- [Required action]: Among the entries below, one stretch runs from the line that contains "### **✅ APRÈS - Documentation Structurée**" through the line that contains "- ✅ Dépannage et conseils". Repeat that stretch exactly, ends included, and only that.

+--

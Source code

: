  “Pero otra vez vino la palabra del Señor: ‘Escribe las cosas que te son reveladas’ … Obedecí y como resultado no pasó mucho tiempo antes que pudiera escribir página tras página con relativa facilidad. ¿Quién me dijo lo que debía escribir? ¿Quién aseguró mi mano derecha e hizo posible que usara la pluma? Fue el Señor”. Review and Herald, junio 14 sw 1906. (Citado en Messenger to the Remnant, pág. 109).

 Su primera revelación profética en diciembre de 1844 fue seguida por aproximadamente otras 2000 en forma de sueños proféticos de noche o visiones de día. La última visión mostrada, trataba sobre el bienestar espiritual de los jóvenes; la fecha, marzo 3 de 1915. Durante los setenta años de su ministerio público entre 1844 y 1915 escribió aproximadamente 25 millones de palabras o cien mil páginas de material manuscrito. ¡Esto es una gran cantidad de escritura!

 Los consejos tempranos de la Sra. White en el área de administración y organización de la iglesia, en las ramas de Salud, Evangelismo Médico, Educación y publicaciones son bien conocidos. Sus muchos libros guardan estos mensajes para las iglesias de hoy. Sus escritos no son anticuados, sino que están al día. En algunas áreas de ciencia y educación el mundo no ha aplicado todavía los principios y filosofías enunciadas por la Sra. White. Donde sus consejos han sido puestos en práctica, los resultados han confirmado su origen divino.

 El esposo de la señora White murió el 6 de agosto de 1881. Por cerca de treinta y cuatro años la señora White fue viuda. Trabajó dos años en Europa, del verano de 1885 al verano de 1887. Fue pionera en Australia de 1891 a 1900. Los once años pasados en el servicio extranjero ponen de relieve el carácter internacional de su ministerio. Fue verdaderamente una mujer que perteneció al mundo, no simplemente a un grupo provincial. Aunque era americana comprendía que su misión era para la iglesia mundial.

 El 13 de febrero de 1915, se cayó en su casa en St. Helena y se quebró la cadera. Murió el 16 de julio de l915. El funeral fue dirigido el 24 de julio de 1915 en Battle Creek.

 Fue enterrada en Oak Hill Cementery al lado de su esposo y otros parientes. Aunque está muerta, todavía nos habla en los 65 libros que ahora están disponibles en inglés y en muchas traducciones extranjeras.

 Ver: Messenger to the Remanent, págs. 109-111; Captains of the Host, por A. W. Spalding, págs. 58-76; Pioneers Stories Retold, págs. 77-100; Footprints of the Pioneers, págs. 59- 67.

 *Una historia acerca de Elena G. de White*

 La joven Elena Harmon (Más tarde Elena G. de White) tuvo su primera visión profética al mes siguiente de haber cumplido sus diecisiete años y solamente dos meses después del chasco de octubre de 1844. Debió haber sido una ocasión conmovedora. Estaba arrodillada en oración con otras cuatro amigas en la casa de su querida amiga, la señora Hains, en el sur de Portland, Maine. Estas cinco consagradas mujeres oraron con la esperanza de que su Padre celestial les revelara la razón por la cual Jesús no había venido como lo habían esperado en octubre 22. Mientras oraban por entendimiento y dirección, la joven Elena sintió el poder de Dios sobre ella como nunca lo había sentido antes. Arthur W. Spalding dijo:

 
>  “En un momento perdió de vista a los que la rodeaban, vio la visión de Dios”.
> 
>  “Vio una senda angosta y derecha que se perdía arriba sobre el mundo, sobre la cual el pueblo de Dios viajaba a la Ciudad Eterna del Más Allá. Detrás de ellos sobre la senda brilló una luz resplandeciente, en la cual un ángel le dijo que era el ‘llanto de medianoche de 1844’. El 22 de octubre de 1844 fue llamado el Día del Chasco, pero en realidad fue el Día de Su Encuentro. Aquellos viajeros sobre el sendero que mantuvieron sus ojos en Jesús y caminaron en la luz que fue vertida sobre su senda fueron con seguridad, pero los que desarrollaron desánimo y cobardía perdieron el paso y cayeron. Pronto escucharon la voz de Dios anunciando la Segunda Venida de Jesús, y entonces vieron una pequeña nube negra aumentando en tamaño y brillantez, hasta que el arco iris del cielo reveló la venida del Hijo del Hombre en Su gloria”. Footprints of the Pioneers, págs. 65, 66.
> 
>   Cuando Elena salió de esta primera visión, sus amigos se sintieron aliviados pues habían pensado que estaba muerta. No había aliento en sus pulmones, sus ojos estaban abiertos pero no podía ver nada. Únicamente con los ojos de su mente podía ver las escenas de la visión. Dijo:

+--

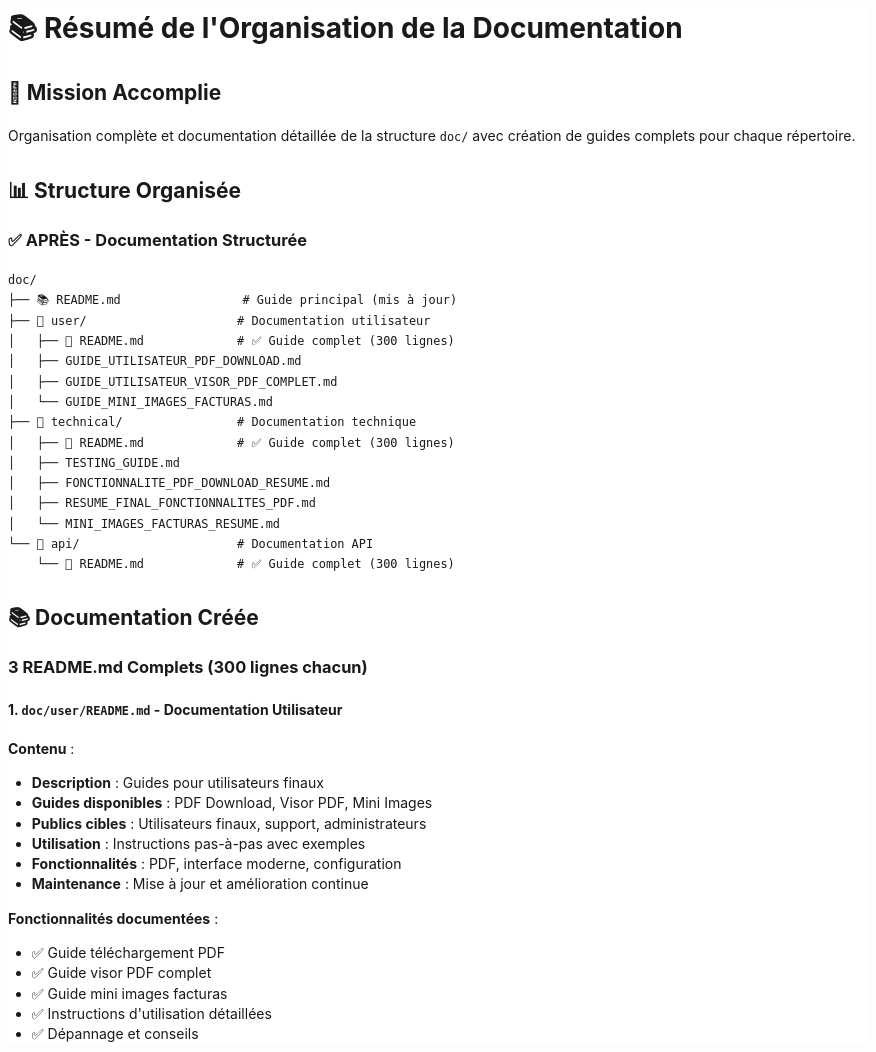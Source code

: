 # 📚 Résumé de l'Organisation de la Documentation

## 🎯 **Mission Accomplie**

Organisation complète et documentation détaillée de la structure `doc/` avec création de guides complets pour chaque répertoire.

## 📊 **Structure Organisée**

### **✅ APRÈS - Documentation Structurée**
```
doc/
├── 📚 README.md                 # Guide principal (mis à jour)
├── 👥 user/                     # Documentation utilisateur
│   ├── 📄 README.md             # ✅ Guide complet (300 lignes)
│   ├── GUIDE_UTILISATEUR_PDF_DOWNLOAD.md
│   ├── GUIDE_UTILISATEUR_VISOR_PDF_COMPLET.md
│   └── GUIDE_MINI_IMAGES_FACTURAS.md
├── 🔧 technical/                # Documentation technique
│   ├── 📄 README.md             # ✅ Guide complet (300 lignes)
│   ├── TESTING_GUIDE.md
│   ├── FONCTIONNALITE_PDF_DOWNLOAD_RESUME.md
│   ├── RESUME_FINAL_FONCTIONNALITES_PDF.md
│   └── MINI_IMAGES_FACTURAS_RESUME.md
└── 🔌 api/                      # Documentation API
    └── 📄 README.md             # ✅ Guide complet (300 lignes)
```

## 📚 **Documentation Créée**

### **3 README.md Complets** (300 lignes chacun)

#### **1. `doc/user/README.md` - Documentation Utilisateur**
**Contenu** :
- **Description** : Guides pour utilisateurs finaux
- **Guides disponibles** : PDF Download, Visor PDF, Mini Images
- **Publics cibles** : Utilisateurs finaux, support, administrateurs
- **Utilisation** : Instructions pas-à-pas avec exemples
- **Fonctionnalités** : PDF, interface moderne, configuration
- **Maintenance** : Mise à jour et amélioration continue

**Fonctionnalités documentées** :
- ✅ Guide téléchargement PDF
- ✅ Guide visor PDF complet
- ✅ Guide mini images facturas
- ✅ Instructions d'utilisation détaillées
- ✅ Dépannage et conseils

+--

- [Completed task]:
### **✅ APRÈS - Documentation Structurée**
```
doc/
├── 📚 README.md                 # Guide principal (mis à jour)
├── 👥 user/                     # Documentation utilisateur
│   ├── 📄 README.md             # ✅ Guide complet (300 lignes)
│   ├── GUIDE_UTILISATEUR_PDF_DOWNLOAD.md
│   ├── GUIDE_UTILISATEUR_VISOR_PDF_COMPLET.md
│   └── GUIDE_MINI_IMAGES_FACTURAS.md
├── 🔧 technical/                # Documentation technique
│   ├── 📄 README.md             # ✅ Guide complet (300 lignes)
│   ├── TESTING_GUIDE.md
│   ├── FONCTIONNALITE_PDF_DOWNLOAD_RESUME.md
│   ├── RESUME_FINAL_FONCTIONNALITES_PDF.md
│   └── MINI_IMAGES_FACTURAS_RESUME.md
└── 🔌 api/                      # Documentation API
    └── 📄 README.md             # ✅ Guide complet (300 lignes)
```

## 📚 **Documentation Créée**

### **3 README.md Complets** (300 lignes chacun)

#### **1. `doc/user/README.md` - Documentation Utilisateur**
**Contenu** :
- **Description** : Guides pour utilisateurs finaux
- **Guides disponibles** : PDF Download, Visor PDF, Mini Images
- **Publics cibles** : Utilisateurs finaux, support, administrateurs
- **Utilisation** : Instructions pas-à-pas avec exemples
- **Fonctionnalités** : PDF, interface moderne, configuration
- **Maintenance** : Mise à jour et amélioration continue

**Fonctionnalités documentées** :
- ✅ Guide téléchargement PDF
- ✅ Guide visor PDF complet
- ✅ Guide mini images facturas
- ✅ Instructions d'utilisation détaillées
- ✅ Dépannage et conseils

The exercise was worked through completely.